Hydrogen use in the energy sector
Hydrogen was deemed to constitute in 2020 less than 2% of the EU total energy system, but projected to grow to circa 15% in long-term decarbonisation strategies.
The European Commission hydrogen strategy of 8 July 2020 ambitions at least 40 GW of renewable hydrogen electrolysers installed by 2030 in the EU plus other 40 GW in Europe’s neighbourhood with export to the EU (ACER Market Monitoring Report 2019 – Gas Wholesale Market Volume, 23 September 2020).

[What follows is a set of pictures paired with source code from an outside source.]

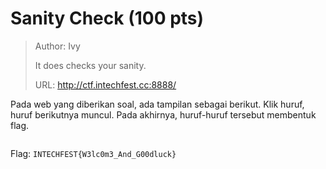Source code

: # Sanity Check (100 pts)

> Author: Ivy
>
> It does checks your sanity.
>
> URL: http://ctf.intechfest.cc:8888/

Pada web yang diberikan soal, ada tampilan sebagai berikut. Klik huruf, huruf berikutnya muncul. Pada akhirnya, huruf-huruf tersebut membentuk flag.

<figure><img src="https://lh7-rt.googleusercontent.com/docsz/AD_4nXcJ9hg0JsuwGyWpZhLUWefKy4ArOM2nErdMzk6jhzuUUAMQP3KJrjgygJkTBHKGOw3-ua4o3qPfrI26DSDEugobw1AOPxDPORZW3Vh_H0BuIo5Q5oqnf1KfLZQ54P8FtA0f6a8aWymiwmNLwRutIeXHVdbH?key=BF5sqSykPX8XsUkxwGhqKw" alt=""><figcaption></figcaption></figure>

Flag: `INTECHFEST{W3lc0m3_And_G00dluck}`
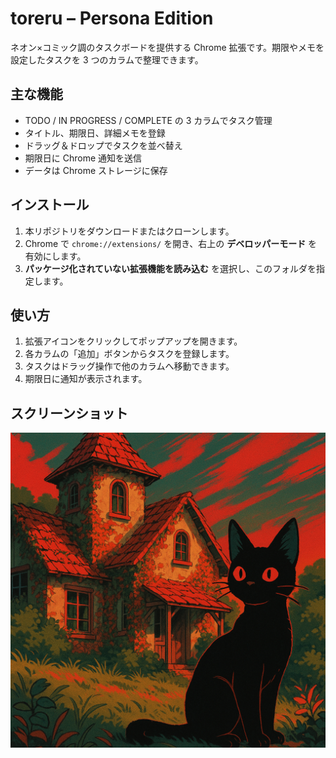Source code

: # toreru – Persona Edition

ネオン×コミック調のタスクボードを提供する Chrome 拡張です。期限やメモを設定したタスクを 3 つのカラムで整理できます。

## 主な機能
- TODO / IN PROGRESS / COMPLETE の 3 カラムでタスク管理
- タイトル、期限日、詳細メモを登録
- ドラッグ＆ドロップでタスクを並べ替え
- 期限日に Chrome 通知を送信
- データは Chrome ストレージに保存

## インストール
1. 本リポジトリをダウンロードまたはクローンします。
2. Chrome で `chrome://extensions/` を開き、右上の **デベロッパーモード** を有効にします。
3. **パッケージ化されていない拡張機能を読み込む** を選択し、このフォルダを指定します。

## 使い方
1. 拡張アイコンをクリックしてポップアップを開きます。
2. 各カラムの「追加」ボタンからタスクを登録します。
3. タスクはドラッグ操作で他のカラムへ移動できます。
4. 期限日に通知が表示されます。

## スクリーンショット
![スクリーンショット](bg-hero.png)
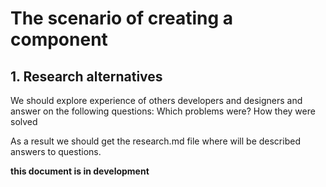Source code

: # The scenario of creating a component

## 1. Research alternatives
We should explore experience of others developers and designers and answer on the following questions: Which problems were? How they were solved

As a result we should get the research.md file where will be described answers to questions.

**this document is in development**
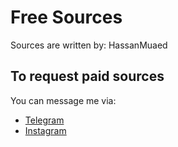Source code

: # Free Sources 

Sources are written by: HassanMuaed 

## To request paid sources 

You can message me via: 
- [Telegram](https://t.me/zzzzd)
- [Instagram](https://www.instagram.com/tv1j)
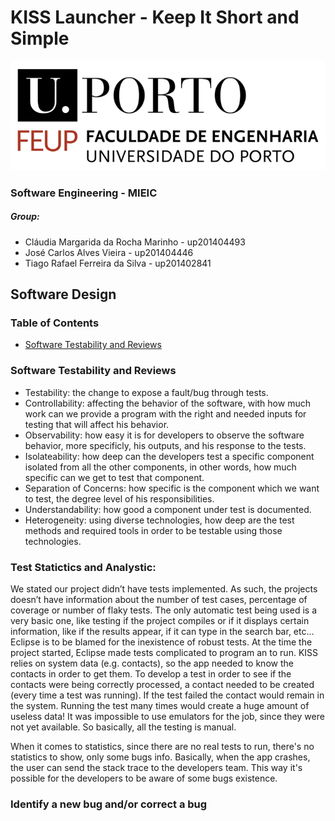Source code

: # KISS Launcher - Keep It Short and Simple

![FEUP's logo](Images/feup.png)

### Software Engineering - MIEIC

##### Group:
* Cláudia Margarida da Rocha Marinho - up201404493
* José Carlos Alves Vieira - up201404446
* Tiago Rafael Ferreira da Silva - up201402841

## Software Design

### Table of Contents
* [Software Testability and Reviews](#Software-Testability-and-Reviews)

### Software Testability and Reviews
* Testability: the change to expose a fault/bug through tests.
* Controllability: affecting the behavior of the software, with how much work can we provide a program with the right and needed inputs for testing that will affect his behavior.
* Observability: how easy it is for developers to observe the software behavior, more specificly, his outputs, and his response to the tests.
* Isolateability: how deep can the developers test a specific component isolated from all the other components, in other words, how much specific can we get to test that component.
* Separation of Concerns: how specific is the component which we want to test, the degree level of his responsibilities.
* Understandability: how good a component under test is documented.
* Heterogeneity: using diverse technologies, how deep are the test methods and required tools in order to be testable using those technologies.

### Test Statictics and Analystic:
We stated our project didn’t have tests implemented. As such, the projects doesn’t have information about the number of test cases, percentage of coverage or number of flaky tests.
The only automatic test being used is a very basic one, like testing if the project compiles or if it displays certain information, like if the results appear, if it can type in the search bar, etc...
Eclipse is to be blamed for the inexistence of robust tests. At the time the project started, Eclipse made tests complicated to program an to run. KISS relies on system data (e.g. contacts), so the app needed to know the contacts in order to get them. To develop a test in order to see if the contacts were being correctly processed, a contact needed to be created (every time a test was running). If the test failed the contact would remain in the system. Running the test many times would create a huge amount of useless data! It was impossible to use emulators for the job, since they were not yet available.
So basically, all the testing is manual.

When it comes to statistics, since there are no real tests to run, there's no statistics to show, only some bugs info.
Basically, when the app crashes, the user can send the stack trace to the developers team. This way it's possible for the developers to be aware of some bugs existence.


### Identify a new bug and/or correct a bug
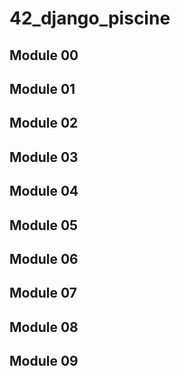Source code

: # 42_django_piscine


## Module 00



## Module 01



## Module 02



## Module 03



## Module 04



## Module 05



## Module 06



## Module 07



## Module 08



## Module 09



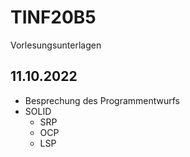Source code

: # TINF20B5

Vorlesungsunterlagen


## 11.10.2022

- Besprechung des Programmentwurfs
- SOLID
  - SRP
  - OCP
  - LSP
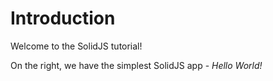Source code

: # Introduction

Welcome to the SolidJS tutorial!

On the right, we have the simplest SolidJS app - *Hello World!*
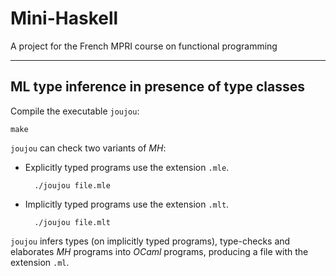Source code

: Mini-Haskell
============

A project for the French MPRI course on functional programming

---

ML type inference in presence of type classes
-----------------------------------------------

Compile the executable `joujou`:

    make

`joujou` can check two variants of *MH*:

- Explicitly typed programs use the extension `.mle`.

        ./joujou file.mle

- Implicitly typed programs use the extension `.mlt`.

        ./joujou file.mlt

`joujou` infers types (on implicitly typed programs),
type-checks and elaborates *MH* programs into *OCaml* programs,
producing a file with the extension `.ml`.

The same strategy makes also the following prediction as regards the electrolysers costs:
"Costs for renewable hydrogen are going down quickly. Electrolyser costs have already been reduced by 60% in the last ten years, and are expected to halve in 2030 compared to today with economies of scale. In regions where renewable electricity is cheap, electrolysers are expected to be able to compete with fossil-based hydrogen in 2030. These elements will be key drivers of the progressive development of hydrogen across the EU economy".
Some of the EU Member States have established guarantees of origin (GOs) for renewable gases. The Directive (EU) 2018/2001 of the European Parliament and of the Council of 11 December 2018 on the promotion of the use of energy from renewable sources (RED II) stipulates that the EU Member States may arrange for guarantees of origin to be issued for energy from non-renewable sources (Article 19(2) of the RED II).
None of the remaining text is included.